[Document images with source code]
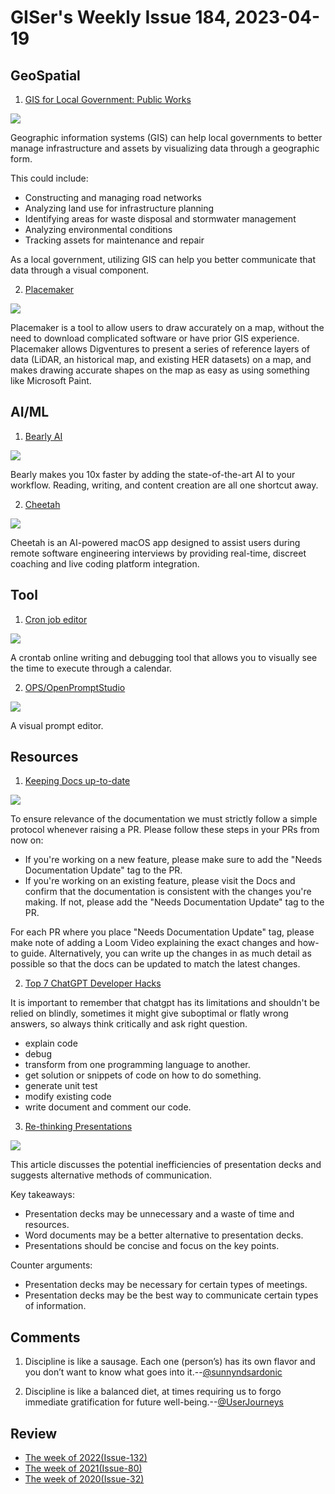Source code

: # GISer's Weekly Issue 184, 2023-04-19

## GeoSpatial

1. [GIS for Local Government: Public Works](https://www.gislounge.com/gis-for-local-government-public-works/)

![](https://cdn.shortpixel.ai/spai/w_720+q_glossy+ret_img+to_webp/https://www.gislounge.com/wp-content/uploads/2023/04/water-meters-map-maptitude.jpg)

Geographic information systems (GIS) can help local governments to better manage infrastructure and assets by visualizing data through a geographic form.

This could include:

- Constructing and managing road networks
- Analyzing land use for infrastructure planning
- Identifying areas for waste disposal and stormwater management
- Analyzing environmental conditions
- Tracking assets for maintenance and repair

As a local government, utilizing GIS can help you better communicate that data through a visual component.

2. [Placemaker](https://www.gislounge.com/using-humaps-placemaker-to-crowdsource-gis-data/)

![](https://cdn.shortpixel.ai/spai/w_807+q_glossy+ret_img+to_webp/https://www.gislounge.com/wp-content/uploads/2022/07/placemaker-screenshot.png)

Placemaker is a tool to allow users to draw accurately on a map, without the need to download complicated software or have prior GIS experience. Placemaker allows Digventures to present a series of reference layers of data (LiDAR, an historical map, and existing HER datasets) on a map, and makes drawing accurate shapes on the map as easy as using something like Microsoft Paint.

## AI/ML

1. [Bearly AI](https://bearly.ai/)

![](https://bearly.ai/_next/image?url=%2F_next%2Fstatic%2Fmedia%2Fdesktop.190fa47e.png&w=3840&q=75)

Bearly makes you 10x faster by adding the state-of-the-art AI to your workflow. Reading, writing, and content creation are all one shortcut away.

2. [Cheetah](https://github.com/leetcode-mafia/cheetah)

![](https://github.com/leetcode-mafia/cheetah/raw/91cc5b89864fe28476a7e2062ede2c8322c17896/cheetah.jpg)

Cheetah is an AI-powered macOS app designed to assist users during remote software engineering interviews by providing real-time, discreet coaching and live coding platform integration.

## Tool

1. [Cron job editor](https://tool.crontap.com/cronjob-debugger)

![](https://assets.bestxtools.com/s2/main/images/2023-04-13-17-39-01.png)

A crontab online writing and debugging tool that allows you to visually see the time to execute through a calendar.

2. [OPS/OpenPromptStudio](https://moonvy.com/apps/ops/)

![](https://user-images.githubusercontent.com/82231420/230757122-5cf5659e-9e1a-4288-80fd-84ec229a063e.png)

A visual prompt editor.

## Resources

1. [Keeping Docs up-to-date](https://handbook.cal.com/engineering/keeping-docs-up-to-date)

![](https://2610544439-files.gitbook.io/~/files/v0/b/gitbook-x-prod.appspot.com/o/spaces%2FVXRprBTuMlihk37NQgUU%2Fuploads%2FEw79wL97FsTD9KvhuJsL%2Fimage.png?alt=media&token=af18736a-fd39-425c-8ece-22b4c3b98ada)

To ensure relevance of the documentation we must strictly follow a simple protocol whenever raising a PR. Please follow these steps in your PRs from now on:

- If you're working on a new feature, please make sure to add the "Needs Documentation Update" tag to the PR.
- If you're working on an existing feature, please visit the Docs and confirm that the documentation is consistent with the changes you're making. If not, please add the "Needs Documentation Update" tag to the PR.

For each PR where you place "Needs Documentation Update" tag, please make note of adding a Loom Video explaining the exact changes and how-to guide. Alternatively, you can write up the changes in as much detail as possible so that the docs can be updated to match the latest changes.

2. [Top 7 ChatGPT Developer Hacks](https://youtu.be/9W_U1y7RYuE)

It is important to remember that chatgpt has its limitations and shouldn't be relied on blindly, sometimes it might give suboptimal or flatly wrong answers, so always think critically and ask right question.

- explain code
- debug
- transform from one programming language to another.
- get solution or snippets of code on how to do something.
- generate unit test
- modify existing code
- write document and comment our code.

3. [Re-thinking Presentations](https://rishad.substack.com/p/re-thinking-presentations)

![](https://substackcdn.com/image/fetch/w_1456,c_limit,f_webp,q_auto:good,fl_progressive:steep/https%3A%2F%2Fbucketeer-e05bbc84-baa3-437e-9518-adb32be77984.s3.amazonaws.com%2Fpublic%2Fimages%2F6223fdd3-816b-4352-8a3c-1009f04cf04a_900x644.jpeg)

This article discusses the potential inefficiencies of presentation decks and suggests alternative methods of communication.

Key takeaways:

- Presentation decks may be unnecessary and a waste of time and resources.
- Word documents may be a better alternative to presentation decks.
- Presentations should be concise and focus on the key points.

Counter arguments:

- Presentation decks may be necessary for certain types of meetings.
- Presentation decks may be the best way to communicate certain types of information.

## Comments

1. Discipline is like a sausage. Each one (person’s) has its own flavor and you don’t want to know what goes into it.--[@sunnyndsardonic](https://twitter.com/sunnyndsardonic/status/1647641013132087297#m)

2. Discipline is like a balanced diet, at times requiring us to forgo immediate gratification for future well-being.--[@UserJourneys](https://twitter.com/UserJourneys/status/1647643725193936898#m)

## Review

- [The week of 2022(Issue-132)](../2022/issue-132.md)
- [The week of 2021(Issue-80)](../2021/issue-80.md)
- [The week of 2020(Issue-32)](../2020/issue-32.md)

* What the exercise asks *
Which lines above include the word "engineering"? Pick them out and copy them.

* Output below *
Cheetah is an AI-powered macOS app designed to assist users during remote software engineering interviews by providing real-time, discreet coaching and live coding platform integration.
1. [Keeping Docs up-to-date](https://handbook.cal.com/engineering/keeping-docs-up-to-date)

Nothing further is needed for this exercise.